In the listing that follows, count the lines that include "devices", and answer with the total alone.
[Start of section]
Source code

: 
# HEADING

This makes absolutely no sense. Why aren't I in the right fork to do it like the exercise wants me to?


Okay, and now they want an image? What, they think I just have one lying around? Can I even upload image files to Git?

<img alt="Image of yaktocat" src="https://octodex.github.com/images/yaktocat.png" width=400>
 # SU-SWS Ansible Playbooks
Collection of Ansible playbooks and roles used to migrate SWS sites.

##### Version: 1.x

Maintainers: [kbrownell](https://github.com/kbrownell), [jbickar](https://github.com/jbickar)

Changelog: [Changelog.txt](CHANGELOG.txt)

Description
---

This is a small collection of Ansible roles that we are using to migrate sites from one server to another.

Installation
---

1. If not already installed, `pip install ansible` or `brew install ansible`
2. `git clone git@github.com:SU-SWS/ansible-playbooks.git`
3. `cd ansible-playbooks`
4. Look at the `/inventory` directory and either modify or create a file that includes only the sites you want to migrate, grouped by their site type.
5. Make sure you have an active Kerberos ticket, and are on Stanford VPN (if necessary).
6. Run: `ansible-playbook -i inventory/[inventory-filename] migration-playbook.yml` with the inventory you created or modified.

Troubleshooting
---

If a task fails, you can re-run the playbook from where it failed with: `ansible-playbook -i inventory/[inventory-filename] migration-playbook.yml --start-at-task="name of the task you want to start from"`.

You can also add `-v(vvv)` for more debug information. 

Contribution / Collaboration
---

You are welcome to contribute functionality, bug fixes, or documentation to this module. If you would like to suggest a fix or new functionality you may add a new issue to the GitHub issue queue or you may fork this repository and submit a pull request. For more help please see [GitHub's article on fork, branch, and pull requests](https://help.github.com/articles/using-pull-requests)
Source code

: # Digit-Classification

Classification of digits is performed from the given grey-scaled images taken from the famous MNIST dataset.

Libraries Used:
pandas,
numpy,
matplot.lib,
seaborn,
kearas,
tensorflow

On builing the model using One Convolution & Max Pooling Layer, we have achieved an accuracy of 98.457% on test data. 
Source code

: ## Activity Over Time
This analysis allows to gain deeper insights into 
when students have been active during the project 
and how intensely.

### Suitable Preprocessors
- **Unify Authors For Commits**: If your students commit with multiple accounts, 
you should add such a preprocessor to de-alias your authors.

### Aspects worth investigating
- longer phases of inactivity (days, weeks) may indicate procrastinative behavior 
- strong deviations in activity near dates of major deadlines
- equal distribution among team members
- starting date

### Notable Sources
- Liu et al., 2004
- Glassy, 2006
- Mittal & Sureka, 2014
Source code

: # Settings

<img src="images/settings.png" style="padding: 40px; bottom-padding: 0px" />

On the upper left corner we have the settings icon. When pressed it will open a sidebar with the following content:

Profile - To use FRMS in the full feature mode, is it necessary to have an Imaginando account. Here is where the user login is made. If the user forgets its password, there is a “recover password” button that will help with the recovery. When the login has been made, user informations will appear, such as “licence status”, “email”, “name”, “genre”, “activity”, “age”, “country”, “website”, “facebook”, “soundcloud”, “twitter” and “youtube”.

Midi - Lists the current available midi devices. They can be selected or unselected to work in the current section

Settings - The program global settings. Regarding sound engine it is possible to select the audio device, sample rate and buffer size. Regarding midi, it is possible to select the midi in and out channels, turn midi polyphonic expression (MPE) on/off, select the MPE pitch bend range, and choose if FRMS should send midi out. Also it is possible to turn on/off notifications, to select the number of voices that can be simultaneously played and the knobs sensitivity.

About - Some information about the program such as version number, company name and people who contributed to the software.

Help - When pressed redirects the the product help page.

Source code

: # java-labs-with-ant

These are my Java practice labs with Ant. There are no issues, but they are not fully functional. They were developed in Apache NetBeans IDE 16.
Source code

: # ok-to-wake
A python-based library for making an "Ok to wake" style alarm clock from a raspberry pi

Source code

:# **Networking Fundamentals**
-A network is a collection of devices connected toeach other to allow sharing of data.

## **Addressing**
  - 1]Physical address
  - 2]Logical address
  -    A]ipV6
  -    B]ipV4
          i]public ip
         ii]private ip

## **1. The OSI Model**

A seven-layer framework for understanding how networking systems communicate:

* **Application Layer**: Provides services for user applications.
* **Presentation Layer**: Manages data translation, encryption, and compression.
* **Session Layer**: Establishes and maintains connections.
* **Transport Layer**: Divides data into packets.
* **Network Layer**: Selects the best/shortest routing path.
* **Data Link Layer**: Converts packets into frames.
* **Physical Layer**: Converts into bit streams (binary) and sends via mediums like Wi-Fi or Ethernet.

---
[End of section]
> _EXERCISE RESULT_
2